ACTION ITEM: All of the data that follows is to be printed exactly, without pictures.

>>>

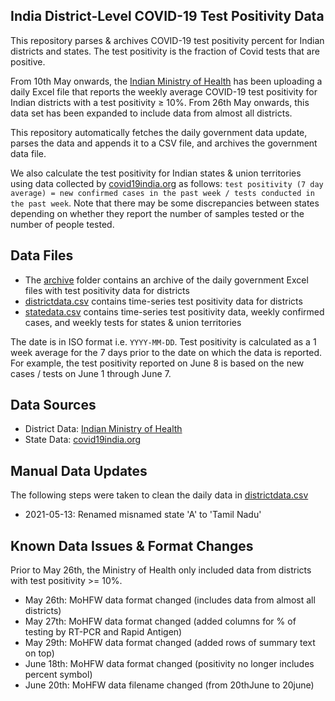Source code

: ## India District-Level COVID-19 Test Positivity Data

This repository parses & archives COVID-19 test positivity percent for Indian districts and states. The test positivity is the fraction of Covid tests that are positive.

From 10th May onwards, the [Indian Ministry of Health](https://www.mohfw.gov.in/) has been uploading a daily Excel file that reports the weekly average COVID-19 test positivity for Indian districts with a test positivity ≥ 10%. From 26th May onwards, this data set has been expanded to include data from almost all districts.

This repository automatically fetches the daily government data update, parses the data and appends it to a CSV file, and archives the government data file.

We also calculate the test positivity for Indian states & union territories using data collected by [covid19india.org](https://github.com/covid19india/api) as follows: `test positivity (7 day average) = new confirmed cases in the past week / tests conducted in the past week`. Note that there may be some discrepancies between states depending on whether they report the number of samples tested or the number of people tested.

## Data Files

- The [archive](https://github.com/aatishb/indiatestpositivitydata/tree/main/archive) folder contains an archive of the daily government Excel files with test positivity data for districts
- [districtdata.csv](https://github.com/aatishb/indiatestpositivitydata/blob/main/districtdata.csv) contains time-series test positivity data for districts
- [statedata.csv](https://github.com/aatishb/indiatestpositivitydata/blob/main/statedata.csv) contains time-series test positivity data, weekly confirmed cases, and weekly tests for states & union territories

The date is in ISO format i.e. `YYYY-MM-DD`. Test positivity is calculated as a 1 week average for the 7 days prior to the date on which the data is reported. For example, the test positivity reported on June 8 is based on the new cases / tests on June 1 through June 7.

## Data Sources
- District Data: [Indian Ministry of Health](https://www.mohfw.gov.in/)
- State Data: [covid19india.org](https://api.covid19india.org/)
 
## Manual Data Updates

The following steps were taken to clean the daily data in [districtdata.csv](https://github.com/aatishb/indiatestpositivitydata/blob/main/districtdata.csv)

- 2021-05-13: Renamed misnamed state 'A' to 'Tamil Nadu'

## Known Data Issues & Format Changes

Prior to May 26th, the Ministry of Health only included data from districts with test positivity >= 10%.

- May 26th: MoHFW data format changed (includes data from almost all districts)
- May 27th: MoHFW data format changed (added columns for % of testing by RT-PCR and Rapid Antigen)
- May 29th: MoHFW data format changed (added rows of summary text on top)
- June 18th: MoHFW data format changed (positivity no longer includes percent symbol)
- June 20th: MoHFW data filename changed (from 20thJune to 20june)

<<<

REPLY TO THE EXERCISE:
Source code

: ## India District-Level COVID-19 Test Positivity Data

This repository parses & archives COVID-19 test positivity percent for Indian districts and states. The test positivity is the fraction of Covid tests that are positive.

From 10th May onwards, the [Indian Ministry of Health](https://www.mohfw.gov.in/) has been uploading a daily Excel file that reports the weekly average COVID-19 test positivity for Indian districts with a test positivity ≥ 10%. From 26th May onwards, this data set has been expanded to include data from almost all districts.

This repository automatically fetches the daily government data update, parses the data and appends it to a CSV file, and archives the government data file.

We also calculate the test positivity for Indian states & union territories using data collected by [covid19india.org](https://github.com/covid19india/api) as follows: `test positivity (7 day average) = new confirmed cases in the past week / tests conducted in the past week`. Note that there may be some discrepancies between states depending on whether they report the number of samples tested or the number of people tested.

## Data Files

- The [archive](https://github.com/aatishb/indiatestpositivitydata/tree/main/archive) folder contains an archive of the daily government Excel files with test positivity data for districts
- [districtdata.csv](https://github.com/aatishb/indiatestpositivitydata/blob/main/districtdata.csv) contains time-series test positivity data for districts
- [statedata.csv](https://github.com/aatishb/indiatestpositivitydata/blob/main/statedata.csv) contains time-series test positivity data, weekly confirmed cases, and weekly tests for states & union territories

The date is in ISO format i.e. `YYYY-MM-DD`. Test positivity is calculated as a 1 week average for the 7 days prior to the date on which the data is reported. For example, the test positivity reported on June 8 is based on the new cases / tests on June 1 through June 7.

## Data Sources
- District Data: [Indian Ministry of Health](https://www.mohfw.gov.in/)
- State Data: [covid19india.org](https://api.covid19india.org/)
 
## Manual Data Updates

The following steps were taken to clean the daily data in [districtdata.csv](https://github.com/aatishb/indiatestpositivitydata/blob/main/districtdata.csv)

- 2021-05-13: Renamed misnamed state 'A' to 'Tamil Nadu'

## Known Data Issues & Format Changes

Prior to May 26th, the Ministry of Health only included data from districts with test positivity >= 10%.

- May 26th: MoHFW data format changed (includes data from almost all districts)
- May 27th: MoHFW data format changed (added columns for % of testing by RT-PCR and Rapid Antigen)
- May 29th: MoHFW data format changed (added rows of summary text on top)
- June 18th: MoHFW data format changed (positivity no longer includes percent symbol)
- June 20th: MoHFW data filename changed (from 20thJune to 20june)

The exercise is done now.